Australian print and marketing solutions provider CBS Printing has recently upgraded its Ryobi 754G+C+SLD press with a retrofitted GEW UV LED curing system.
The company’s managing partner Stephen Wilson described the move as ‘bringing an old machine back to life’.
According to Wilson, continuous investment in new technology is an essential part of the development programme at CBS, and it has been a pioneer of new printing techniques, including the use of UV LED curing systems.
UV LED curing enables offset printers to significantly increase production and throughput of work, as printed sheets come off the press immediately dry and ready for finishing.
As UV inks are dried instantly, marking of sheets in the delivery or during the perfecting process is eliminated, as is the need for machine sealer or spray powder. The process achieves sharper dots and more vibrant colours than conventional print, particularly on uncoated stock where unwanted dry back is a common problem.
UV system providers also highlight the fact that UV LED curing allows plastics, PET, films, foils and other delicate substrates to be printed, as minimal heat is generated during the process.
Meeting evolving needs
CBS decided on the retrofit as when the COVID pandemic hit business hard in early 2020, it had to be resourceful and adaptive to maintain a healthy level of business. At that point, it ventured into producing food packaging for the first time and needed the right equipment to meet production demands.
“There were so many hotels and restaurants and so forth that were not able to do their catering in the usual way and so there was a sudden high demand for ready meals and safely pre-packed foods,” Wilson said.
“This line of business really took off for us and has brought in over $1 million in the past 12 months. So there has been an incidental benefit to our business from COVID, to counter the many negatives. And to add to this, the commercial print business is now steadily returning.
“The Australian packaging market features a few key players who are only really interested in jobs of 500,000 and more. We are better suited to producing volumes anywhere between 5,000 and 100,000 meal sleeves, and we have subsequently found a high demand from smaller producers.”
The retrofit installation of the new UV curing system has been pivotal in keeping up with this new demand as Wilson said the production team at CBS had been running most of the food packaging on its RMGT 920 press because its second press, a Ryobi 754G, was “not up to the job”.
The meal sleeves do not require the 920’s A1 sheet size and yet were taking up most of the press hours, which is why Wilson decided that action was needed.
The 754 was subsequently upgraded with a retrofitted GEW LeoLED UV curing system, mounted after the fourth print unit, which Wilson said has eliminated the unwanted demand on the 920.
“We can now produce the sleeves without the need for aqueous coatings and although we have had to invest in the new UV system, that investment has effectively brought our 754 back to life,” he said.
“We can push more and more work on to this press, with the confidence that it can now handle it.” The press can handle up to 600micron board with ease, and so the UV system has been the only upgrade necessary, along with the installation of a set of compatible combi rollers.”
CBS had considered other UV systems from various suppliers but settled on GEW for its remote monitoring and support service, as well as favourable reports about it from others in the industry.

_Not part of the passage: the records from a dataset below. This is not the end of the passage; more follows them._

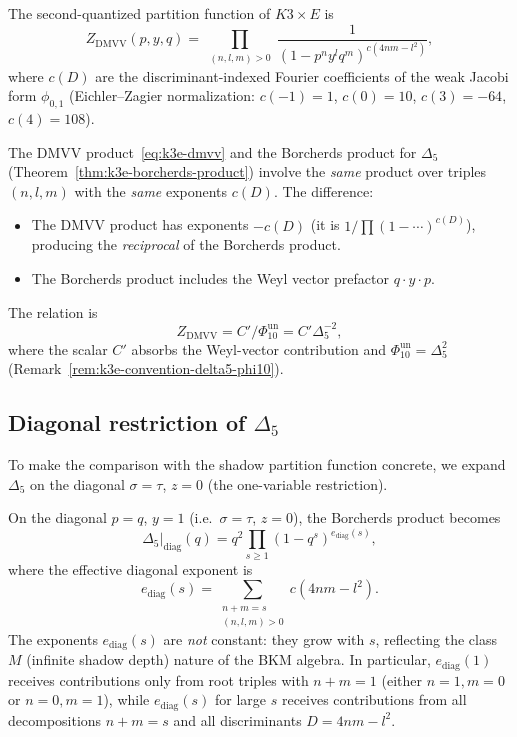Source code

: \begin{theorem}
\label{thm:k3e-dmvv-product}
The second-quantized partition function of $K3 \times E$ is
\begin{equation}\label{eq:k3e-dmvv}
 Z_{\mathrm{DMVV}}(p, y, q)
 = \prod_{\substack{(n, l, m) > 0}} \frac{1}{(1 - p^n y^l q^m)^{c(4nm - l^2)}},
\end{equation}
where $c(D)$ are the discriminant-indexed Fourier coefficients of the weak Jacobi form $\phi_{0,1}$ (Eichler--Zagier normalization: $c(-1) = 1$, $c(0) = 10$, $c(3) = -64$, $c(4) = 108$).
\end{theorem}

\begin{remark}
\label{rem:k3e-dmvv-borcherds}
The DMVV product~\eqref{eq:k3e-dmvv} and the Borcherds product for $\Delta_5$ (Theorem~\ref{thm:k3e-borcherds-product}) involve the \emph{same} product over triples $(n,l,m)$ with the \emph{same} exponents $c(D)$. The difference:
\begin{itemize}
\item The DMVV product has exponents $-c(D)$ (it is $1/\prod(1-\cdots)^{c(D)}$), producing the \emph{reciprocal} of the Borcherds product.
\item The Borcherds product includes the Weyl vector prefactor $q \cdot y \cdot p$.
\end{itemize}
The relation is
\[
 Z_{\mathrm{DMVV}} = C'/\Phi_{10}^{\mathrm{un}} = C'\Delta_5^{-2},
\]
where the scalar \(C'\) absorbs the Weyl-vector contribution and
\(\Phi_{10}^{\mathrm{un}}=\Delta_5^2\)
(Remark~\ref{rem:k3e-convention-delta5-phi10}).
\end{remark}

\subsection{Diagonal restriction of \texorpdfstring{$\Delta_5$}{Delta-5}}
\label{subsec:k3e-diagonal-delta5}

To make the comparison with the shadow partition function concrete, we expand $\Delta_5$ on the diagonal $\sigma = \tau$, $z = 0$ (the one-variable restriction).

\begin{proposition}
\label{prop:k3e-diagonal-delta5}
On the diagonal $p = q$, $y = 1$ (i.e.\ $\sigma = \tau$, $z = 0$), the Borcherds product becomes
\[
 \Delta_5\big|_{\mathrm{diag}}(q) = q^2 \prod_{s \geq 1} (1 - q^s)^{e_{\mathrm{diag}}(s)},
\]
where the effective diagonal exponent is
\[
 e_{\mathrm{diag}}(s)
 = \sum_{\substack{n + m = s \\ (n,l,m) > 0}} c(4nm - l^2).
\]
The exponents $e_{\mathrm{diag}}(s)$ are \emph{not} constant: they grow with $s$, reflecting the class~$M$ (infinite shadow depth) nature of the BKM algebra. In particular, $e_{\mathrm{diag}}(1)$ receives contributions only from root triples with $n + m = 1$ (either $n=1, m=0$ or $n=0, m=1$), while $e_{\mathrm{diag}}(s)$ for large $s$ receives contributions from all decompositions $n + m = s$ and all discriminants $D = 4nm - l^2$.
\end{proposition}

“[This] means we have technical backup for our new system 24/7/365 and this gives us great peace of mind. That said, we haven’t yet had a reason to call on the service, but we know it’s there when we need it,” Wilson mentioned.
Design and installation
The design and installation of the system required some resourceful thinking, given the limitations presented by the COVID situation. GEW usually carries out a comprehensive site survey of every press as a first stage, using a laser scanning arm to create a highly accurate 3D model. The UV system is then designed to integrate perfectly using this digital model.
However, in this case, a site survey was not possible due to travel restrictions, and so GEW sourced an identical press in the UK from which to create the 3D model.
In addition, the GEW retrofit installation, which is usually carried out by GEW’s own service technicians, had to be done by a local technician with the support of a comprehensive installation training video from GEW.
GEW’s service support team also thoroughly tested and checked the installation remotely before commissioning it, by using its online Remote Monitoring service.
Having invested in the new UV curing system, Wilson is keen to capitalise on the benefits of ownership and his production team have run successful tests on polypropylene-based synthetic papers, which are tear-proof and highly durable.
“This opens up a world of new opportunities for CBS and allows us to further broaden our portfolio, moving into tags and labels, retail and packaging, menus and other similar items where very high performance is required,” he said.
“The instant drying that comes with UV makes printing on these added-value synthetic substrates possible, and sets us apart from our competitors.
“In addition to the new capabilities we have, we are saving substantial sums on our energy bills, we’re saving on coatings and we have dramatically reduced the number of reprints necessary due to problems like set off and dry back. The new UV system has worked wonders for our business.”
As CBS goes from growth to growth, Wilson also mentioned that the company is reaching capacity at its purpose-built Smeaton Grange premises in NSW and will soon be looking to expand further.